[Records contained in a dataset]
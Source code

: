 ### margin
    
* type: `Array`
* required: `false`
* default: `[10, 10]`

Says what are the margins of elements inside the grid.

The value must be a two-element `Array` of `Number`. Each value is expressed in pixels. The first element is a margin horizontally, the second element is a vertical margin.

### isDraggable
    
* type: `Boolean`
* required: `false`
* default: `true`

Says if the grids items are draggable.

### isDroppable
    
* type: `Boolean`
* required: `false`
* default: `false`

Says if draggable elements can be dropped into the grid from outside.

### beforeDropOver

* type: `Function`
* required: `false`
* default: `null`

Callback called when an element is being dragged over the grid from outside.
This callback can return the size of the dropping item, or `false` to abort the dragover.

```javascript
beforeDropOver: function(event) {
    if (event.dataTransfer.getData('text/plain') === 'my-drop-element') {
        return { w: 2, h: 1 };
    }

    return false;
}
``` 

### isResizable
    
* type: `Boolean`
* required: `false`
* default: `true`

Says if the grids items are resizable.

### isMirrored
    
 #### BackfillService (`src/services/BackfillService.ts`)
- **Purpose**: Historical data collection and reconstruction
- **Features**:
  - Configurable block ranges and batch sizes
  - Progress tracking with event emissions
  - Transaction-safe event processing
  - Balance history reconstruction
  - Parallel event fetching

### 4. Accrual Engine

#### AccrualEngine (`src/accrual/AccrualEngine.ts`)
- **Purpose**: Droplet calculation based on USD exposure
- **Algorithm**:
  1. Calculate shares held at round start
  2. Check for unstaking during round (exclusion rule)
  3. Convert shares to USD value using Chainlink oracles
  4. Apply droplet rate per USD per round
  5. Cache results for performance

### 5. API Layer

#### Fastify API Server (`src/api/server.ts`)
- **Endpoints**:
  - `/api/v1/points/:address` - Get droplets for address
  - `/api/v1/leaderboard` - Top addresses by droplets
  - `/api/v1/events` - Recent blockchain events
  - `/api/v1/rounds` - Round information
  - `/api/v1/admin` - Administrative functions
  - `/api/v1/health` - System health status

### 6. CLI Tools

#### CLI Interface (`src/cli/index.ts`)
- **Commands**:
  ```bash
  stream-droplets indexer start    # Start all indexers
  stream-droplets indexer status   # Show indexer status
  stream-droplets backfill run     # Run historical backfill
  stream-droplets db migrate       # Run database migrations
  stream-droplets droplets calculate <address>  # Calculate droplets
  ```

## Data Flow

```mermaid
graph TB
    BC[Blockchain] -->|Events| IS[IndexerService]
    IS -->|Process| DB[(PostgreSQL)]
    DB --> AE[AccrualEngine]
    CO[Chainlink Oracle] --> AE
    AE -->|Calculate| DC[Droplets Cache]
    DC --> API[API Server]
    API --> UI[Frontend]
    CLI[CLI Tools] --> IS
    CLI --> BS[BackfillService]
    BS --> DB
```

__Work required__
Find each line in the records holding the string "shares" and show it.

__Your response__
  1. Calculate shares held at round start
  3. Convert shares to USD value using Chainlink oracles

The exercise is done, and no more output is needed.